COPD is now the third leading cause of death in America6. As a progressive condition, COPD significantly reduces health-related quality-of-life, and this negative association increases with disease severity7–11. The disease also results in substantial and increasing economic burden over time12–16. Disease-specific costs for COPD in the US have been estimated at $49.9 billion annually, including $29.5 billion in direct healthcare expenditures and $20.4 billion in indirect costs1. The majority of the cost burden associated with COPD is a consequence of increased health services utilization, most often related to hospitalizations and emergency department (ED) use following an exacerbation, an acute worsening of respiratory symptoms that is associated with poor outcomes12,17,18. Annual healthcare costs are 10-fold greater for COPD patients with acute exacerbations than for COPD patients without exacerbations18. Lowering the frequency of exacerbations is, therefore, a major focus of COPD management18,19.

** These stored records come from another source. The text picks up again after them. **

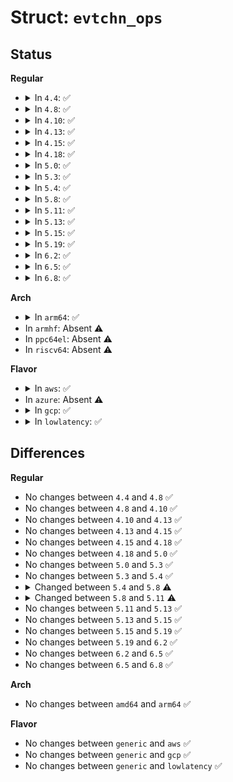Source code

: # Struct: <code>evtchn_ops</code>

## Status
<b>Regular</b>
<ul>
<li>
<details>
<summary>In <code>4.4</code>: ✅</summary>

```c
struct evtchn_ops {
    unsigned int (*max_channels)();
    unsigned int (*nr_channels)();
    int (*setup)(struct irq_info *);
    void (*bind_to_cpu)(struct irq_info *, unsigned int);
    void (*clear_pending)(unsigned int);
    void (*set_pending)(unsigned int);
    bool (*is_pending)(unsigned int);
    bool (*test_and_set_mask)(unsigned int);
    void (*mask)(unsigned int);
    void (*unmask)(unsigned int);
    void (*handle_events)(unsigned int);
    void (*resume)();
};
```
</details>
</li>
<li>
<details>
<summary>In <code>4.8</code>: ✅</summary>

```c
struct evtchn_ops {
    unsigned int (*max_channels)();
    unsigned int (*nr_channels)();
    int (*setup)(struct irq_info *);
    void (*bind_to_cpu)(struct irq_info *, unsigned int);
    void (*clear_pending)(unsigned int);
    void (*set_pending)(unsigned int);
    bool (*is_pending)(unsigned int);
    bool (*test_and_set_mask)(unsigned int);
    void (*mask)(unsigned int);
    void (*unmask)(unsigned int);
    void (*handle_events)(unsigned int);
    void (*resume)();
};
```
</details>
</li>
<li>
<details>
<summary>In <code>4.10</code>: ✅</summary>

```c
struct evtchn_ops {
    unsigned int (*max_channels)();
    unsigned int (*nr_channels)();
    int (*setup)(struct irq_info *);
    void (*bind_to_cpu)(struct irq_info *, unsigned int);
    void (*clear_pending)(unsigned int);
    void (*set_pending)(unsigned int);
    bool (*is_pending)(unsigned int);
    bool (*test_and_set_mask)(unsigned int);
    void (*mask)(unsigned int);
    void (*unmask)(unsigned int);
    void (*handle_events)(unsigned int);
    void (*resume)();
};
```
</details>
</li>
<li>
<details>
<summary>In <code>4.13</code>: ✅</summary>

```c
struct evtchn_ops {
    unsigned int (*max_channels)();
    unsigned int (*nr_channels)();
    int (*setup)(struct irq_info *);
    void (*bind_to_cpu)(struct irq_info *, unsigned int);
    void (*clear_pending)(unsigned int);
    void (*set_pending)(unsigned int);
    bool (*is_pending)(unsigned int);
    bool (*test_and_set_mask)(unsigned int);
    void (*mask)(unsigned int);
    void (*unmask)(unsigned int);
    void (*handle_events)(unsigned int);
    void (*resume)();
};
```
</details>
</li>
<li>
<details>
<summary>In <code>4.15</code>: ✅</summary>

```c
struct evtchn_ops {
    unsigned int (*max_channels)();
    unsigned int (*nr_channels)();
    int (*setup)(struct irq_info *);
    void (*bind_to_cpu)(struct irq_info *, unsigned int);
    void (*clear_pending)(unsigned int);
    void (*set_pending)(unsigned int);
    bool (*is_pending)(unsigned int);
    bool (*test_and_set_mask)(unsigned int);
    void (*mask)(unsigned int);
    void (*unmask)(unsigned int);
    void (*handle_events)(unsigned int);
    void (*resume)();
};
```
</details>
</li>
<li>
<details>
<summary>In <code>4.18</code>: ✅</summary>

```c
struct evtchn_ops {
    unsigned int (*max_channels)();
    unsigned int (*nr_channels)();
    int (*setup)(struct irq_info *);
    void (*bind_to_cpu)(struct irq_info *, unsigned int);
    void (*clear_pending)(unsigned int);
    void (*set_pending)(unsigned int);
    bool (*is_pending)(unsigned int);
    bool (*test_and_set_mask)(unsigned int);
    void (*mask)(unsigned int);
    void (*unmask)(unsigned int);
    void (*handle_events)(unsigned int);
    void (*resume)();
};
```
</details>
</li>
<li>
<details>
<summary>In <code>5.0</code>: ✅</summary>

```c
struct evtchn_ops {
    unsigned int (*max_channels)();
    unsigned int (*nr_channels)();
    int (*setup)(struct irq_info *);
    void (*bind_to_cpu)(struct irq_info *, unsigned int);
    void (*clear_pending)(unsigned int);
    void (*set_pending)(unsigned int);
    bool (*is_pending)(unsigned int);
    bool (*test_and_set_mask)(unsigned int);
    void (*mask)(unsigned int);
    void (*unmask)(unsigned int);
    void (*handle_events)(unsigned int);
    void (*resume)();
};
```
</details>
</li>
<li>
<details>
<summary>In <code>5.3</code>: ✅</summary>

```c
struct evtchn_ops {
    unsigned int (*max_channels)();
    unsigned int (*nr_channels)();
    int (*setup)(struct irq_info *);
    void (*bind_to_cpu)(struct irq_info *, unsigned int);
    void (*clear_pending)(unsigned int);
    void (*set_pending)(unsigned int);
    bool (*is_pending)(unsigned int);
    bool (*test_and_set_mask)(unsigned int);
    void (*mask)(unsigned int);
    void (*unmask)(unsigned int);
    void (*handle_events)(unsigned int);
    void (*resume)();
};
```
</details>
</li>
<li>
<details>
<summary>In <code>5.4</code>: ✅</summary>

```c
struct evtchn_ops {
    unsigned int (*max_channels)();
    unsigned int (*nr_channels)();
    int (*setup)(struct irq_info *);
    void (*bind_to_cpu)(struct irq_info *, unsigned int);
    void (*clear_pending)(unsigned int);
    void (*set_pending)(unsigned int);
    bool (*is_pending)(unsigned int);
    bool (*test_and_set_mask)(unsigned int);
    void (*mask)(unsigned int);
    void (*unmask)(unsigned int);
    void (*handle_events)(unsigned int);
    void (*resume)();
};
```
</details>
</li>
<li>
<details>
<summary>In <code>5.8</code>: ✅</summary>

```c
struct evtchn_ops {
    unsigned int (*max_channels)();
    unsigned int (*nr_channels)();
    int (*setup)(struct irq_info *);
    void (*bind_to_cpu)(struct irq_info *, unsigned int);
    void (*clear_pending)(evtchn_port_t);
    void (*set_pending)(evtchn_port_t);
    bool (*is_pending)(evtchn_port_t);
    bool (*test_and_set_mask)(evtchn_port_t);
    void (*mask)(evtchn_port_t);
    void (*unmask)(evtchn_port_t);
    void (*handle_events)(unsigned int);
    void (*resume)();
};
```
</details>
</li>
<li>
<details>
<summary>In <code>5.11</code>: ✅</summary>

```c
struct evtchn_ops {
    unsigned int (*max_channels)();
    unsigned int (*nr_channels)();
    int (*setup)(evtchn_port_t);
    void (*remove)(evtchn_port_t, unsigned int);
    void (*bind_to_cpu)(evtchn_port_t, unsigned int, unsigned int);
    void (*clear_pending)(evtchn_port_t);
    void (*set_pending)(evtchn_port_t);
    bool (*is_pending)(evtchn_port_t);
    void (*mask)(evtchn_port_t);
    void (*unmask)(evtchn_port_t);
    void (*handle_events)(unsigned int, struct evtchn_loop_ctrl *);
    void (*resume)();
    int (*percpu_init)(unsigned int);
    int (*percpu_deinit)(unsigned int);
};
```
</details>
</li>
<li>
<details>
<summary>In <code>5.13</code>: ✅</summary>

```c
struct evtchn_ops {
    unsigned int (*max_channels)();
    unsigned int (*nr_channels)();
    int (*setup)(evtchn_port_t);
    void (*remove)(evtchn_port_t, unsigned int);
    void (*bind_to_cpu)(evtchn_port_t, unsigned int, unsigned int);
    void (*clear_pending)(evtchn_port_t);
    void (*set_pending)(evtchn_port_t);
    bool (*is_pending)(evtchn_port_t);
    void (*mask)(evtchn_port_t);
    void (*unmask)(evtchn_port_t);
    void (*handle_events)(unsigned int, struct evtchn_loop_ctrl *);
    void (*resume)();
    int (*percpu_init)(unsigned int);
    int (*percpu_deinit)(unsigned int);
};
```
</details>
</li>
<li>
<details>
<summary>In <code>5.15</code>: ✅</summary>

```c
struct evtchn_ops {
    unsigned int (*max_channels)();
    unsigned int (*nr_channels)();
    int (*setup)(evtchn_port_t);
    void (*remove)(evtchn_port_t, unsigned int);
    void (*bind_to_cpu)(evtchn_port_t, unsigned int, unsigned int);
    void (*clear_pending)(evtchn_port_t);
    void (*set_pending)(evtchn_port_t);
    bool (*is_pending)(evtchn_port_t);
    void (*mask)(evtchn_port_t);
    void (*unmask)(evtchn_port_t);
    void (*handle_events)(unsigned int, struct evtchn_loop_ctrl *);
    void (*resume)();
    int (*percpu_init)(unsigned int);
    int (*percpu_deinit)(unsigned int);
};
```
</details>
</li>
<li>
<details>
<summary>In <code>5.19</code>: ✅</summary>

```c
struct evtchn_ops {
    unsigned int (*max_channels)();
    unsigned int (*nr_channels)();
    int (*setup)(evtchn_port_t);
    void (*remove)(evtchn_port_t, unsigned int);
    void (*bind_to_cpu)(evtchn_port_t, unsigned int, unsigned int);
    void (*clear_pending)(evtchn_port_t);
    void (*set_pending)(evtchn_port_t);
    bool (*is_pending)(evtchn_port_t);
    void (*mask)(evtchn_port_t);
    void (*unmask)(evtchn_port_t);
    void (*handle_events)(unsigned int, struct evtchn_loop_ctrl *);
    void (*resume)();
    int (*percpu_init)(unsigned int);
    int (*percpu_deinit)(unsigned int);
};
```
</details>
</li>
<li>
<details>
<summary>In <code>6.2</code>: ✅</summary>

```c
struct evtchn_ops {
    unsigned int (*max_channels)();
    unsigned int (*nr_channels)();
    int (*setup)(evtchn_port_t);
    void (*remove)(evtchn_port_t, unsigned int);
    void (*bind_to_cpu)(evtchn_port_t, unsigned int, unsigned int);
    void (*clear_pending)(evtchn_port_t);
    void (*set_pending)(evtchn_port_t);
    bool (*is_pending)(evtchn_port_t);
    void (*mask)(evtchn_port_t);
    void (*unmask)(evtchn_port_t);
    void (*handle_events)(unsigned int, struct evtchn_loop_ctrl *);
    void (*resume)();
    int (*percpu_init)(unsigned int);
    int (*percpu_deinit)(unsigned int);
};
```
</details>
</li>
<li>
<details>
<summary>In <code>6.5</code>: ✅</summary>

```c
struct evtchn_ops {
    unsigned int (*max_channels)();
    unsigned int (*nr_channels)();
    int (*setup)(evtchn_port_t);
    void (*remove)(evtchn_port_t, unsigned int);
    void (*bind_to_cpu)(evtchn_port_t, unsigned int, unsigned int);
    void (*clear_pending)(evtchn_port_t);
    void (*set_pending)(evtchn_port_t);
    bool (*is_pending)(evtchn_port_t);
    void (*mask)(evtchn_port_t);
    void (*unmask)(evtchn_port_t);
    void (*handle_events)(unsigned int, struct evtchn_loop_ctrl *);
    void (*resume)();
    int (*percpu_init)(unsigned int);
    int (*percpu_deinit)(unsigned int);
};
```
</details>
</li>
<li>
<details>
<summary>In <code>6.8</code>: ✅</summary>

```c
struct evtchn_ops {
    unsigned int (*max_channels)();
    unsigned int (*nr_channels)();
    int (*setup)(evtchn_port_t);
    void (*remove)(evtchn_port_t, unsigned int);
    void (*bind_to_cpu)(evtchn_port_t, unsigned int, unsigned int);
    void (*clear_pending)(evtchn_port_t);
    void (*set_pending)(evtchn_port_t);
    bool (*is_pending)(evtchn_port_t);
    void (*mask)(evtchn_port_t);
    void (*unmask)(evtchn_port_t);
    void (*handle_events)(unsigned int, struct evtchn_loop_ctrl *);
    void (*resume)();
    int (*percpu_init)(unsigned int);
    int (*percpu_deinit)(unsigned int);
};
```
</details>
</li>
</ul>
<b>Arch</b>
<ul>
<li>
<details>
<summary>In <code>arm64</code>: ✅</summary>

```c
struct evtchn_ops {
    unsigned int (*max_channels)();
    unsigned int (*nr_channels)();
    int (*setup)(struct irq_info *);
    void (*bind_to_cpu)(struct irq_info *, unsigned int);
    void (*clear_pending)(unsigned int);
    void (*set_pending)(unsigned int);
    bool (*is_pending)(unsigned int);
    bool (*test_and_set_mask)(unsigned int);
    void (*mask)(unsigned int);
    void (*unmask)(unsigned int);
    void (*handle_events)(unsigned int);
    void (*resume)();
};
```
</details>
</li>
<li>
In <code>armhf</code>: Absent ⚠️
</li>
<li>
In <code>ppc64el</code>: Absent ⚠️
</li>
<li>
In <code>riscv64</code>: Absent ⚠️
</li>
</ul>
<b>Flavor</b>
<ul>
<li>
<details>
<summary>In <code>aws</code>: ✅</summary>

```c
struct evtchn_ops {
    unsigned int (*max_channels)();
    unsigned int (*nr_channels)();
    int (*setup)(struct irq_info *);
    void (*bind_to_cpu)(struct irq_info *, unsigned int);
    void (*clear_pending)(unsigned int);
    void (*set_pending)(unsigned int);
    bool (*is_pending)(unsigned int);
    bool (*test_and_set_mask)(unsigned int);
    void (*mask)(unsigned int);
    void (*unmask)(unsigned int);
    void (*handle_events)(unsigned int);
    void (*resume)();
};
```
</details>
</li>
<li>
In <code>azure</code>: Absent ⚠️
</li>
<li>
<details>
<summary>In <code>gcp</code>: ✅</summary>

```c
struct evtchn_ops {
    unsigned int (*max_channels)();
    unsigned int (*nr_channels)();
    int (*setup)(struct irq_info *);
    void (*bind_to_cpu)(struct irq_info *, unsigned int);
    void (*clear_pending)(unsigned int);
    void (*set_pending)(unsigned int);
    bool (*is_pending)(unsigned int);
    bool (*test_and_set_mask)(unsigned int);
    void (*mask)(unsigned int);
    void (*unmask)(unsigned int);
    void (*handle_events)(unsigned int);
    void (*resume)();
};
```
</details>
</li>
<li>
<details>
<summary>In <code>lowlatency</code>: ✅</summary>

```c
struct evtchn_ops {
    unsigned int (*max_channels)();
    unsigned int (*nr_channels)();
    int (*setup)(struct irq_info *);
    void (*bind_to_cpu)(struct irq_info *, unsigned int);
    void (*clear_pending)(unsigned int);
    void (*set_pending)(unsigned int);
    bool (*is_pending)(unsigned int);
    bool (*test_and_set_mask)(unsigned int);
    void (*mask)(unsigned int);
    void (*unmask)(unsigned int);
    void (*handle_events)(unsigned int);
    void (*resume)();
};
```
</details>
</li>
</ul>

## Differences
<b>Regular</b>
<ul>
<li>
No changes between <code>4.4</code> and <code>4.8</code> ✅
</li>
<li>
No changes between <code>4.8</code> and <code>4.10</code> ✅
</li>
<li>
No changes between <code>4.10</code> and <code>4.13</code> ✅
</li>
<li>
No changes between <code>4.13</code> and <code>4.15</code> ✅
</li>
<li>
No changes between <code>4.15</code> and <code>4.18</code> ✅
</li>
<li>
No changes between <code>4.18</code> and <code>5.0</code> ✅
</li>
<li>
No changes between <code>5.0</code> and <code>5.3</code> ✅
</li>
<li>
No changes between <code>5.3</code> and <code>5.4</code> ✅
</li>
<li>
<details>
<summary>Changed between <code>5.4</code> and <code>5.8</code> ⚠️</summary>
<ul>
<li>
<b>Field type changed. </b>
<code>void (*clear_pending)(unsigned int)</code> ➡️ <code>void (*clear_pending)(evtchn_port_t)</code>
</li>
<li>
<b>Field type changed. </b>
<code>void (*set_pending)(unsigned int)</code> ➡️ <code>void (*set_pending)(evtchn_port_t)</code>
</li>
<li>
<b>Field type changed. </b>
<code>bool (*is_pending)(unsigned int)</code> ➡️ <code>bool (*is_pending)(evtchn_port_t)</code>
</li>
<li>
<b>Field type changed. </b>
<code>bool (*test_and_set_mask)(unsigned int)</code> ➡️ <code>bool (*test_and_set_mask)(evtchn_port_t)</code>
</li>
<li>
<b>Field type changed. </b>
<code>void (*mask)(unsigned int)</code> ➡️ <code>void (*mask)(evtchn_port_t)</code>
</li>
<li>
<b>Field type changed. </b>
<code>void (*unmask)(unsigned int)</code> ➡️ <code>void (*unmask)(evtchn_port_t)</code>
</li>
</ul>
</details>
</li>
<li>
<details>
<summary>Changed between <code>5.8</code> and <code>5.11</code> ⚠️</summary>
<ul>
<li>
<b>Field added. </b>
<code>void (*remove)(evtchn_port_t, unsigned int)</code>
</li>
<li>
<b>Field added. </b>
<code>int (*percpu_init)(unsigned int)</code>
</li>
<li>
<b>Field added. </b>
<code>int (*percpu_deinit)(unsigned int)</code>
</li>
<li>
<b>Field removed. </b>
<code>bool (*test_and_set_mask)(evtchn_port_t)</code>
</li>
<li>
<b>Field type changed. </b>
<code>int (*setup)(struct irq_info *)</code> ➡️ <code>int (*setup)(evtchn_port_t)</code>
</li>
<li>
<b>Field type changed. </b>
<code>void (*bind_to_cpu)(struct irq_info *, unsigned int)</code> ➡️ <code>void (*bind_to_cpu)(evtchn_port_t, unsigned int, unsigned int)</code>
</li>
<li>
<b>Field type changed. </b>
<code>void (*handle_events)(unsigned int)</code> ➡️ <code>void (*handle_events)(unsigned int, struct evtchn_loop_ctrl *)</code>
</li>
</ul>
</details>
</li>
<li>
No changes between <code>5.11</code> and <code>5.13</code> ✅
</li>
<li>
No changes between <code>5.13</code> and <code>5.15</code> ✅
</li>
<li>
No changes between <code>5.15</code> and <code>5.19</code> ✅
</li>
<li>
No changes between <code>5.19</code> and <code>6.2</code> ✅
</li>
<li>
No changes between <code>6.2</code> and <code>6.5</code> ✅
</li>
<li>
No changes between <code>6.5</code> and <code>6.8</code> ✅
</li>
</ul>
<b>Arch</b>
<ul>
<li>
No changes between <code>amd64</code> and <code>arm64</code> ✅
</li>
</ul>
<b>Flavor</b>
<ul>
<li>
No changes between <code>generic</code> and <code>aws</code> ✅
</li>
<li>
No changes between <code>generic</code> and <code>gcp</code> ✅
</li>
<li>
No changes between <code>generic</code> and <code>lowlatency</code> ✅
</li>
</ul>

Medications used to treat COPD include maintenance therapies (e.g., long-acting β2-agonists [LABAs], long-acting muscarinic antagonists [LAMAs], inhaled corticosteroids, and phosphodiesterase-4 inhibitors) and rescue therapies (e.g., short-acting β2-agonists [SABAs], short-acting muscarinic antagonists [SAMAs], and short-course systemic corticosteroids)19,20. The appropriate use of maintenance therapies has been shown to reduce the incidence of exacerbations and, consequently, reduce overall health services utilization and costs associated with the management of COPD18,21–24.

Critical to the proper management of COPD is the effective delivery of inhaled medications to the lungs. LABAs can be delivered via metered-dose inhaler (MDI), dry powder inhaler (DPI), or nebulizer. Despite the perceived simplicity of handheld inhaler devices, including pressurized MDIs and DPIs, incorrect use of these inhalers is common, resulting in increased healthcare resource utilization due to poor disease control25. In practice, effective inhaler use depends on a number of factors, such as manual dexterity, cognitive function, and hand strength, all of which are challenging for COPD patients with functional impairment26. In contrast, nebulizers are well received by COPD patients because they require minimal coordination and only tidal breathing, thereby facilitating medication delivery18,26–28.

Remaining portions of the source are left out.